[PATCH v2 0/5] mm: reduce mmap_lock contention and improve page fault performance

Mon May 4 06:03:58 PDT 2026

On Mon 04-05-26 03:55:43, Barry Song wrote:
> On Mon, May 4, 2026 at 2:17 AM Jan Kara <jack at suse.cz> wrote:
> > On Fri 01-05-26 18:57:52, Matthew Wilcox wrote:
> > > On Sat, May 02, 2026 at 01:44:34AM +0800, Barry Song wrote:
> > > > On Fri, May 1, 2026 at 10:57 PM Matthew Wilcox <willy at infradead.org> wrote:
> > > > > On Fri, May 01, 2026 at 06:49:58AM +0800, Barry Song wrote:
> > > > > > 1. There is no deterministic latency for I/O completion. It depends on
> > > > > > both the hardware and the software stack (bio/request queues and the
> > > > > > block scheduler). Sometimes the latency is short; at other times it can
> > > > > > be quite long. In such cases, a high-priority thread performing operations
> > > > > > such as mprotect, unmap, prctl_set_vma, or madvise may be forced to wait
> > > > > > for an unpredictable amount of time.
> > > > >
> > > > > But does that actually happen?  I find it hard to believe that thread A
> > > > > unmaps a VMA while thread B is in the middle of taking a page fault in
> > > > > that same VMA.  mprotect() and madvise() are more likely to happen, but
> > > > > it still seems really unlikely to me.
> > > >
> > > > It doesn’t have to involve unmapping or applying mprotect to
> > > > the entire VMA—just a portion of it is sufficient.
> > >
> > > Yes, but that still fails to answer "does this actually happen".  How much
> > > performance is all this complexity in the page fault handler buying us?
> > > If you don't answer this question, I'm just going to go in and rip it
> > > all out.
> >
> > I fully agree with you we should verify whether the retry code still brings
> > in real-world advantage today with VMA locks.

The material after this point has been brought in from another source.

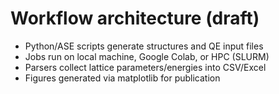 # Workflow architecture (draft)

- Python/ASE scripts generate structures and QE input files
- Jobs run on local machine, Google Colab, or HPC (SLURM)
- Parsers collect lattice parameters/energies into CSV/Excel
- Figures generated via matplotlib for publication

After all the retry logic has
> > been introduced in 2010. That being said if there are realistic loads where
> > one thread needs VMA write lock while another thread is faulting the VMA,
> > then the latencies can be indeed extreme. For example things like cgroup IO
> > throttling happen on the IO path and thus can throttle IO of a low-priority
> > thread for a long time.
> 
> I’m quite sure that swap-in and VMA writes can occur
> concurrently, and this is fairly common. For example,
> Java GC may use mprotect or userfaultfd on a small
> portion of a large Java heap while other portions are
> still under do_swap_page().

OK, makes sense.

> If we start exploring different approaches for anon and
> file, I agree I can revisit this on an Android phone if
> there is a real, serious case where a file VMA can be
> written and a page fault occurs at the same time.
> 
> Please note that, as an Android developer, I am particularly
> cautious about priority inversion. A recent issue causing
> severe priority inversion is zram attempting to support
> preemption[1]. When a task performing compression or
> decompression is migrated to another CPU and then preempted
> by other tasks, high-priority tasks waiting on the mutex may
> be significantly delayed, impacting user experience.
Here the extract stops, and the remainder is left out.